The Pushcart War
Jean Merrill (J Fiction)
Imagine if Morris the Florist hadn’t been blocking the curb and if Mack hadn’t been in such a hurry to deliver his load of piano stools and if Marvin Seely hadn’t taken a picture with a camera that he had just gotten for his birthday and if Emily Wisser hadn’t cut out that same picture from the newspaper for her scrapbook and if Emily Wisser hadn’t shown that same clipping to her husband, Buddy Wisser, a newspaper editor…well, we might not ever have had the Pushcart War. Now, imagine THAT!
I read The Pushcart War in elementary school, so it had been out for a little over ten years by the time I laid my grubby little hands on it. I’m not sure what drew me to this particular book.
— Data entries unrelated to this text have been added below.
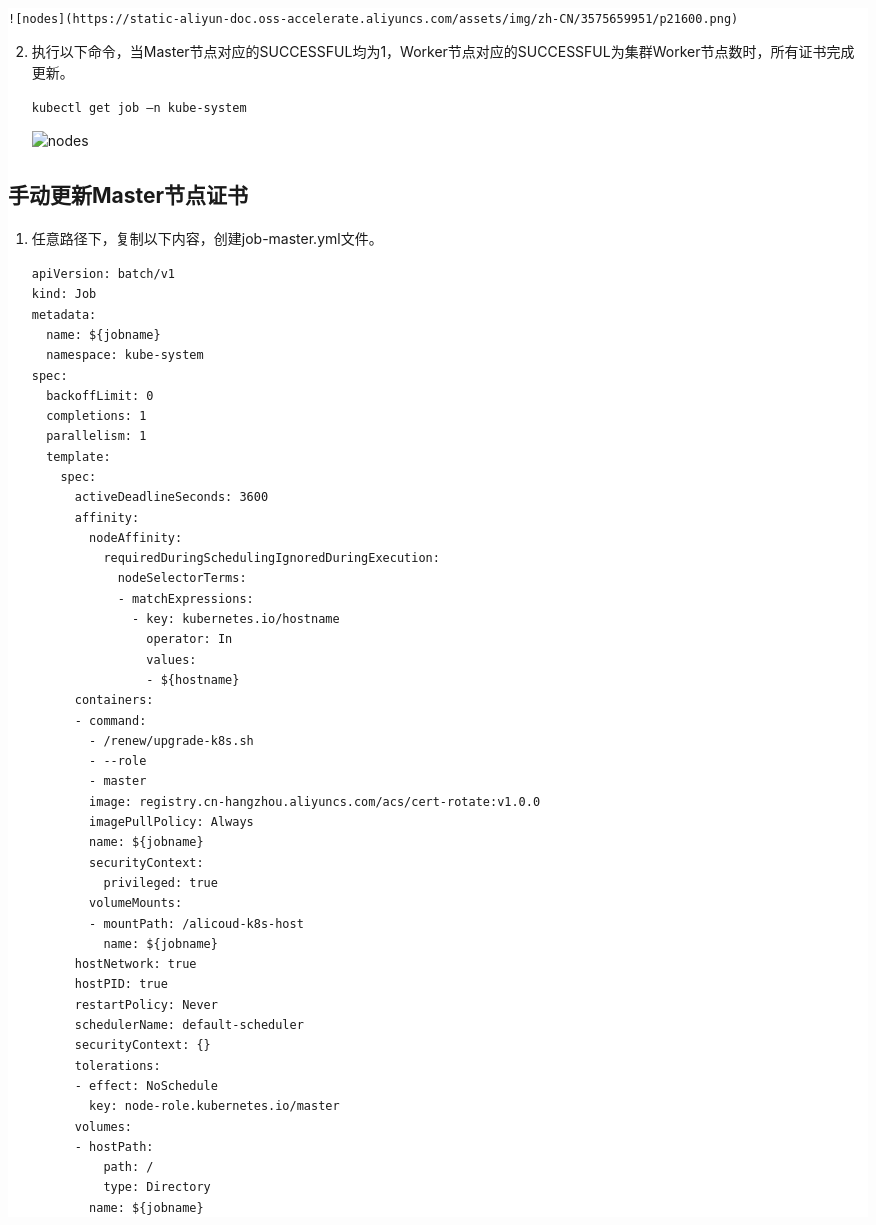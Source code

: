     ![nodes](https://static-aliyun-doc.oss-accelerate.aliyuncs.com/assets/img/zh-CN/3575659951/p21600.png)

2.  执行以下命令，当Master节点对应的SUCCESSFUL均为1，Worker节点对应的SUCCESSFUL为集群Worker节点数时，所有证书完成更新。

    ```
    kubectl get job –n kube-system
    ```

    ![nodes](https://static-aliyun-doc.oss-accelerate.aliyuncs.com/assets/img/zh-CN/4575659951/p21601.png)


## 手动更新Master节点证书

1.  任意路径下，复制以下内容，创建job-master.yml文件。

    ```
    apiVersion: batch/v1
    kind: Job
    metadata:
      name: ${jobname}
      namespace: kube-system
    spec:
      backoffLimit: 0
      completions: 1
      parallelism: 1
      template:
        spec:
          activeDeadlineSeconds: 3600
          affinity:
            nodeAffinity:
              requiredDuringSchedulingIgnoredDuringExecution:
                nodeSelectorTerms:
                - matchExpressions:
                  - key: kubernetes.io/hostname
                    operator: In
                    values:
                    - ${hostname}
          containers:
          - command:
            - /renew/upgrade-k8s.sh
            - --role
            - master
            image: registry.cn-hangzhou.aliyuncs.com/acs/cert-rotate:v1.0.0
            imagePullPolicy: Always
            name: ${jobname}
            securityContext:
              privileged: true
            volumeMounts:
            - mountPath: /alicoud-k8s-host
              name: ${jobname}       
          hostNetwork: true
          hostPID: true
          restartPolicy: Never
          schedulerName: default-scheduler
          securityContext: {}
          tolerations:
          - effect: NoSchedule
            key: node-role.kubernetes.io/master
          volumes:
          - hostPath:
              path: /
              type: Directory
            name: ${jobname}
    ```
Most likely it was the funny little drawing on the cover of a man in a black overcoat wearing a ridiculous flower hat who was right in the middle of shooting a pin at a big truck that caught my eye and imagination (ten-year-olds were much easier to amuse back then!). That book quickly became a long-lost memory until I came across it sitting innocently enough on a library shelf. I pulled it out and there he was! That same funny little man with his ridiculous hat STILL waging war against that massive truck some 40+ years later. After reading it with fresh eyes and a greater understanding of the world, I’m unclear why this book made such an impression on my ten-year-old self, but my much older self is chuckling while shaking my head after realizing that nothing much has changed since its publication.
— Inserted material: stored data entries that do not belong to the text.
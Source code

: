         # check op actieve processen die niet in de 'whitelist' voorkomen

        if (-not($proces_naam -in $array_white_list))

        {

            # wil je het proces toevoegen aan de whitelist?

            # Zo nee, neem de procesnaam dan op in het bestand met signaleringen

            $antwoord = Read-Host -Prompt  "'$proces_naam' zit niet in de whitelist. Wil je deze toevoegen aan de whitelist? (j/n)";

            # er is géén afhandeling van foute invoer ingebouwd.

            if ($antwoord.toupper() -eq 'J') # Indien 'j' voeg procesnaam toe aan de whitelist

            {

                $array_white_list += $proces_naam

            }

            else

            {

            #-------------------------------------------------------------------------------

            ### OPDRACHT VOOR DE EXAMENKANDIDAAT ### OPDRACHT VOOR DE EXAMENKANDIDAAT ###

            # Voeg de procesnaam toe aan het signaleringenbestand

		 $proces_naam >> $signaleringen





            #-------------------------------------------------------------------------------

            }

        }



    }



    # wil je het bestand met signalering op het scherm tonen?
The Pushcart War is packed with humor, hijinks, and heart. It is the quintessential David-versus-Goliath story of a pack of pushcart vendors who wage war against mighty mammoth trucks in hopes of maintaining their little slice of the free enterprise capitalist pie. Written in 1964, set in 2036, and taking place in 2026 (you got that?), Merrill’s story resonates just as true today as it did in the 60s: demonstrating the virtues and vices of speaking out for what is right; displaying the corruption of those in power who abuse their platform for personal gain by bowing to the desires of special interest groups; illustrating how the media can be a driving force behind shaping public opinion; and proving the unfortunate influence that money ultimately has on morality. Sound familiar? You might think that such weighty topics would never be able to hold the attention of a young reader, but Merrill’s Rube-Goldbergesque approach to storytelling—where one act sets off a series of complex events—keeps readers engaged and enthralled. I mean, who could have imagined that a simple tax on tacks could touch off a possible war with England? Jean Merrill, that’s who. It’s this kind of utterly improbable and highly outrageous scenario that keeps us entertained and cheering for the little guys…no matter how hopeless or hapless their situation may be.
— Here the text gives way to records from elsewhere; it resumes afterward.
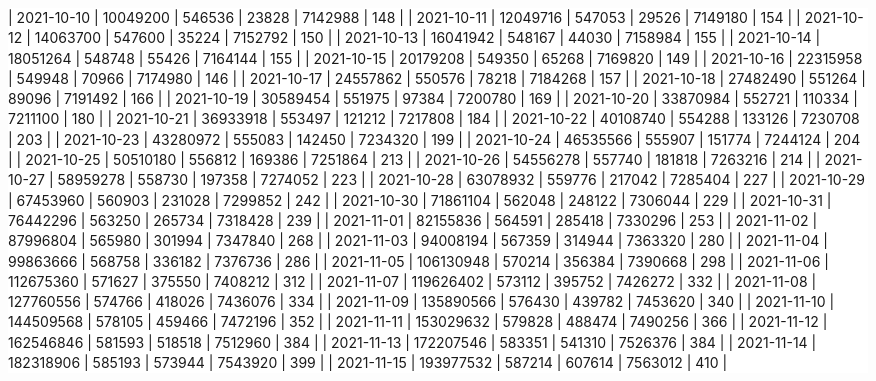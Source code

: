 | 2021-10-10 | 10049200 | 546536 | 23828 | 7142988 | 148 |
| 2021-10-11 | 12049716 | 547053 | 29526 | 7149180 | 154 |
| 2021-10-12 | 14063700 | 547600 | 35224 | 7152792 | 150 |
| 2021-10-13 | 16041942 | 548167 | 44030 | 7158984 | 155 |
| 2021-10-14 | 18051264 | 548748 | 55426 | 7164144 | 155 |
| 2021-10-15 | 20179208 | 549350 | 65268 | 7169820 | 149 |
| 2021-10-16 | 22315958 | 549948 | 70966 | 7174980 | 146 |
| 2021-10-17 | 24557862 | 550576 | 78218 | 7184268 | 157 |
| 2021-10-18 | 27482490 | 551264 | 89096 | 7191492 | 166 |
| 2021-10-19 | 30589454 | 551975 | 97384 | 7200780 | 169 |
| 2021-10-20 | 33870984 | 552721 | 110334 | 7211100 | 180 |
| 2021-10-21 | 36933918 | 553497 | 121212 | 7217808 | 184 |
| 2021-10-22 | 40108740 | 554288 | 133126 | 7230708 | 203 |
| 2021-10-23 | 43280972 | 555083 | 142450 | 7234320 | 199 |
| 2021-10-24 | 46535566 | 555907 | 151774 | 7244124 | 204 |
| 2021-10-25 | 50510180 | 556812 | 169386 | 7251864 | 213 |
| 2021-10-26 | 54556278 | 557740 | 181818 | 7263216 | 214 |
| 2021-10-27 | 58959278 | 558730 | 197358 | 7274052 | 223 |
| 2021-10-28 | 63078932 | 559776 | 217042 | 7285404 | 227 |
| 2021-10-29 | 67453960 | 560903 | 231028 | 7299852 | 242 |
| 2021-10-30 | 71861104 | 562048 | 248122 | 7306044 | 229 |
| 2021-10-31 | 76442296 | 563250 | 265734 | 7318428 | 239 |
| 2021-11-01 | 82155836 | 564591 | 285418 | 7330296 | 253 |
| 2021-11-02 | 87996804 | 565980 | 301994 | 7347840 | 268 |
| 2021-11-03 | 94008194 | 567359 | 314944 | 7363320 | 280 |
| 2021-11-04 | 99863666 | 568758 | 336182 | 7376736 | 286 |
| 2021-11-05 | 106130948 | 570214 | 356384 | 7390668 | 298 |
| 2021-11-06 | 112675360 | 571627 | 375550 | 7408212 | 312 |
| 2021-11-07 | 119626402 | 573112 | 395752 | 7426272 | 332 |
| 2021-11-08 | 127760556 | 574766 | 418026 | 7436076 | 334 |
| 2021-11-09 | 135890566 | 576430 | 439782 | 7453620 | 340 |
| 2021-11-10 | 144509568 | 578105 | 459466 | 7472196 | 352 |
| 2021-11-11 | 153029632 | 579828 | 488474 | 7490256 | 366 |
| 2021-11-12 | 162546846 | 581593 | 518518 | 7512960 | 384 |
| 2021-11-13 | 172207546 | 583351 | 541310 | 7526376 | 384 |
| 2021-11-14 | 182318906 | 585193 | 573944 | 7543920 | 399 |
| 2021-11-15 | 193977532 | 587214 | 607614 | 7563012 | 410 |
Author Karen Traviss wrote, “I don’t know who the good guys are anymore. But I do know what the enemy is. It’s the compromise of principles. You lose the war when you lose your principles. And the first principle is to look out for your comrades.” Aside from their dried peas and little pea shooters, the people who sold hot dogs or flowers or knick-knacks from their little carts all shared a common purpose: a desire to be seen and to be counted and to be respected. They wanted a place in the world—free from bullying and intimidation and eradication. More than that, they didn’t want someone else to assign them value or worth. The pushcarts knew talking was better than fighting and believed in their cause so much that they were willing to sacrifice themselves for the greater good. They knew that their cause was bigger than just one or two carts and together, they were a force to be reckoned with. Together, they could elicit change. I imagine that the world might be a better place if we just had a few more pushcarts.